Task description: Copy exactly, and only, the lines between the start of the entries below and the line containing "# Authors. Comma", both inclusive. Omit pictures.

**** Extracted entries ****

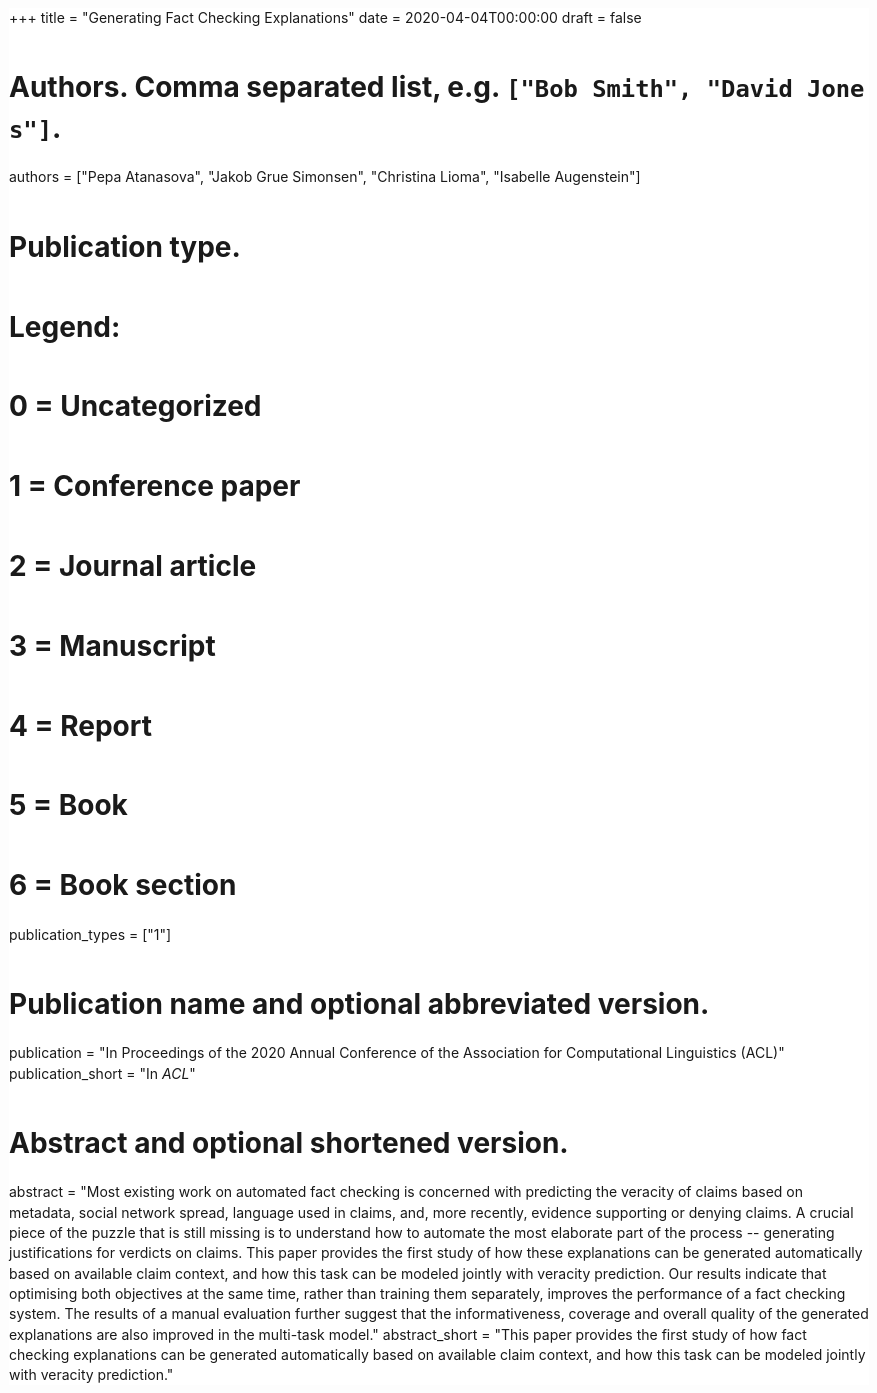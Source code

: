 +++
title = "Generating Fact Checking Explanations"
date = 2020-04-04T00:00:00
draft = false

# Authors. Comma separated list, e.g. `["Bob Smith", "David Jones"]`.
authors = ["Pepa Atanasova", "Jakob Grue Simonsen", "Christina Lioma", "Isabelle Augenstein"]

# Publication type.
# Legend:
# 0 = Uncategorized
# 1 = Conference paper
# 2 = Journal article
# 3 = Manuscript
# 4 = Report
# 5 = Book
# 6 = Book section
publication_types = ["1"]

# Publication name and optional abbreviated version.
publication = "In Proceedings of the 2020 Annual Conference of the Association for Computational Linguistics (ACL)"
publication_short = "In *ACL*"

# Abstract and optional shortened version.
abstract = "Most existing work on automated fact checking is concerned with predicting the veracity of claims based on metadata, social network spread, language used in claims, and, more recently, evidence supporting or denying claims. A crucial piece of the puzzle that is still missing is to understand how to automate the most elaborate part of the process -- generating justifications for verdicts on claims. This paper provides the first study of how these explanations can be generated automatically based on available claim context, and how this task can be modeled jointly with veracity prediction. Our results indicate that optimising both objectives at the same time, rather than training them separately, improves the performance of a fact checking system. The results of a manual evaluation further suggest that the informativeness, coverage and overall quality of the generated explanations are also improved in the multi-task model."
abstract_short = "This paper provides the first study of how fact checking explanations can be generated automatically based on available claim context, and how this task can be modeled jointly with veracity prediction."
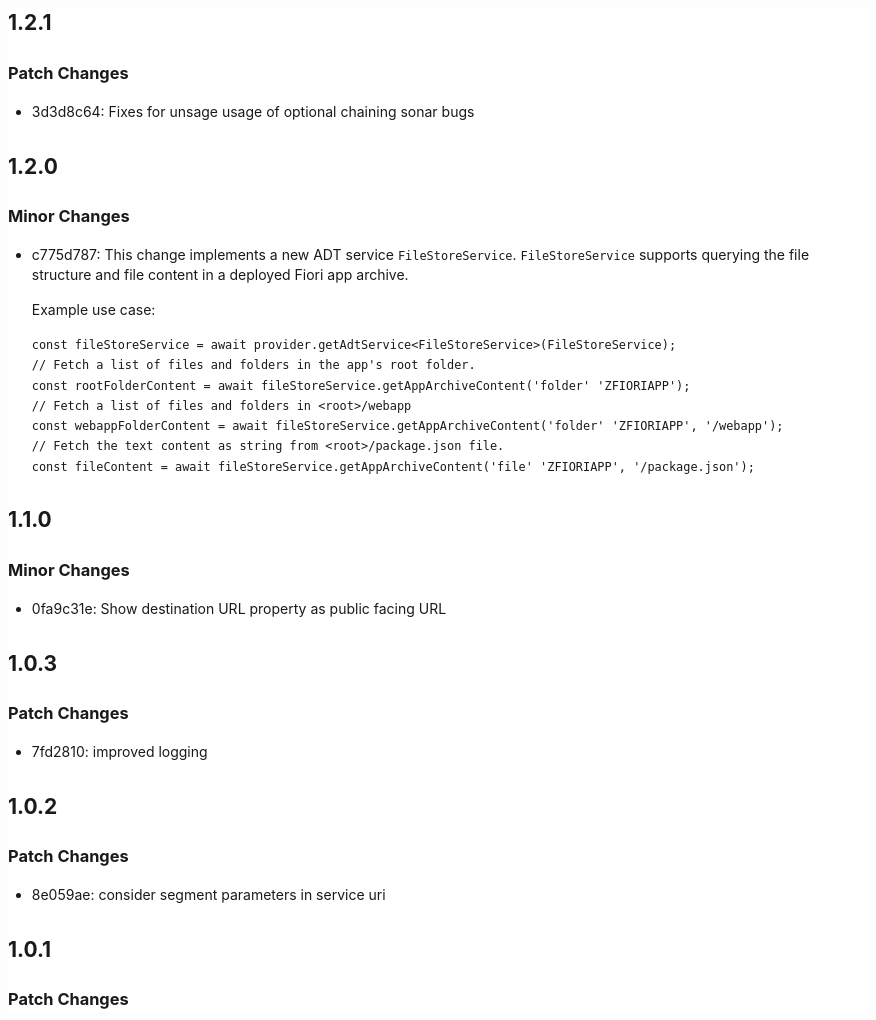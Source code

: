 ## 1.2.1

### Patch Changes

-   3d3d8c64: Fixes for unsage usage of optional chaining sonar bugs

## 1.2.0

### Minor Changes

-   c775d787: This change implements a new ADT service `FileStoreService`.
    `FileStoreService` supports querying the file structure and file content in a deployed Fiori app archive.

    Example use case:

    ```
    const fileStoreService = await provider.getAdtService<FileStoreService>(FileStoreService);
    // Fetch a list of files and folders in the app's root folder.
    const rootFolderContent = await fileStoreService.getAppArchiveContent('folder' 'ZFIORIAPP');
    // Fetch a list of files and folders in <root>/webapp
    const webappFolderContent = await fileStoreService.getAppArchiveContent('folder' 'ZFIORIAPP', '/webapp');
    // Fetch the text content as string from <root>/package.json file.
    const fileContent = await fileStoreService.getAppArchiveContent('file' 'ZFIORIAPP', '/package.json');
    ```

## 1.1.0

### Minor Changes

-   0fa9c31e: Show destination URL property as public facing URL

## 1.0.3

### Patch Changes

-   7fd2810: improved logging

## 1.0.2

### Patch Changes

-   8e059ae: consider segment parameters in service uri

## 1.0.1

### Patch Changes

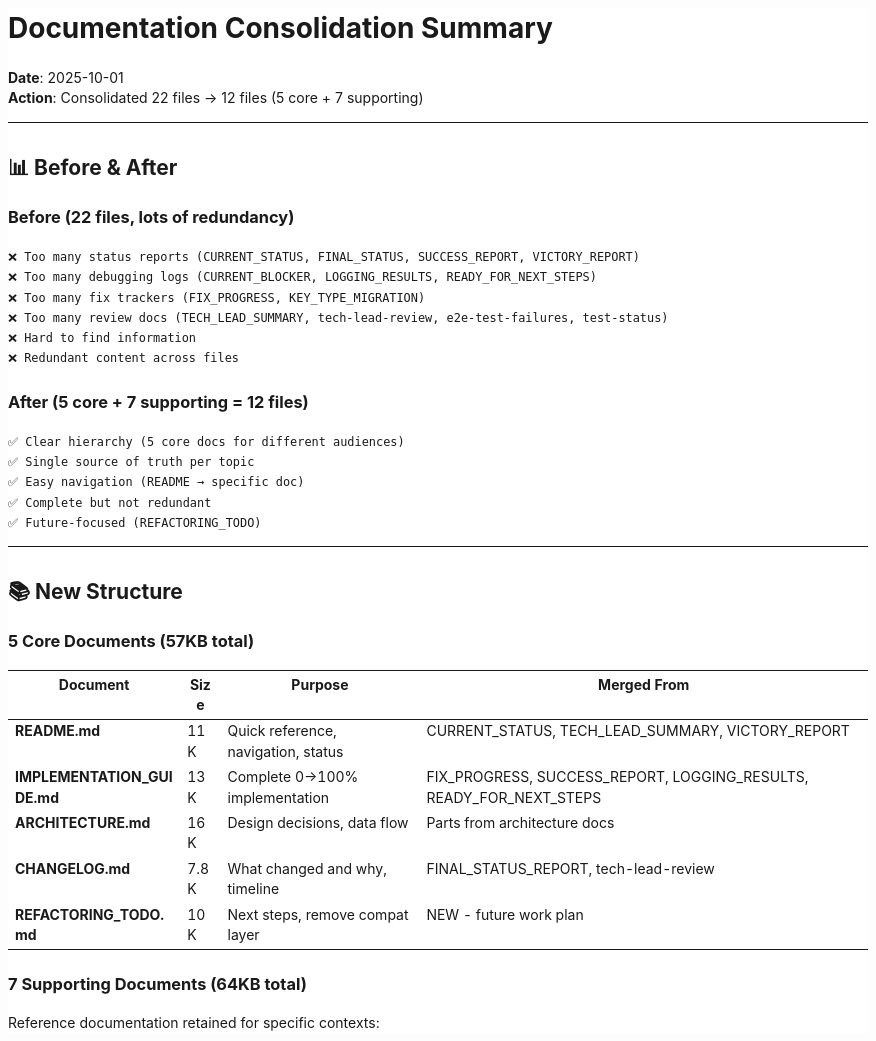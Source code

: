 # Documentation Consolidation Summary

**Date**: 2025-10-01  
**Action**: Consolidated 22 files → 12 files (5 core + 7 supporting)

---

## 📊 Before & After

### Before (22 files, lots of redundancy)

```
❌ Too many status reports (CURRENT_STATUS, FINAL_STATUS, SUCCESS_REPORT, VICTORY_REPORT)
❌ Too many debugging logs (CURRENT_BLOCKER, LOGGING_RESULTS, READY_FOR_NEXT_STEPS)
❌ Too many fix trackers (FIX_PROGRESS, KEY_TYPE_MIGRATION)
❌ Too many review docs (TECH_LEAD_SUMMARY, tech-lead-review, e2e-test-failures, test-status)
❌ Hard to find information
❌ Redundant content across files
```

### After (5 core + 7 supporting = 12 files)

```
✅ Clear hierarchy (5 core docs for different audiences)
✅ Single source of truth per topic
✅ Easy navigation (README → specific doc)
✅ Complete but not redundant
✅ Future-focused (REFACTORING_TODO)
```

---

## 📚 New Structure

### 5 Core Documents (57KB total)

| Document                    | Size | Purpose                             | Merged From                                                         |
| --------------------------- | ---- | ----------------------------------- | ------------------------------------------------------------------- |
| **README.md**               | 11K  | Quick reference, navigation, status | CURRENT_STATUS, TECH_LEAD_SUMMARY, VICTORY_REPORT                   |
| **IMPLEMENTATION_GUIDE.md** | 13K  | Complete 0→100% implementation      | FIX_PROGRESS, SUCCESS_REPORT, LOGGING_RESULTS, READY_FOR_NEXT_STEPS |
| **ARCHITECTURE.md**         | 16K  | Design decisions, data flow         | Parts from architecture docs                                        |
| **CHANGELOG.md**            | 7.8K | What changed and why, timeline      | FINAL_STATUS_REPORT, tech-lead-review                               |
| **REFACTORING_TODO.md**     | 10K  | Next steps, remove compat layer     | NEW - future work plan                                              |

### 7 Supporting Documents (64KB total)

Reference documentation retained for specific contexts:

****

Response box:
Source code

: +++
title = "Generating Fact Checking Explanations"
date = 2020-04-04T00:00:00
draft = false

# Authors. Comma separated list, e.g. `["Bob Smith", "David Jones"]`.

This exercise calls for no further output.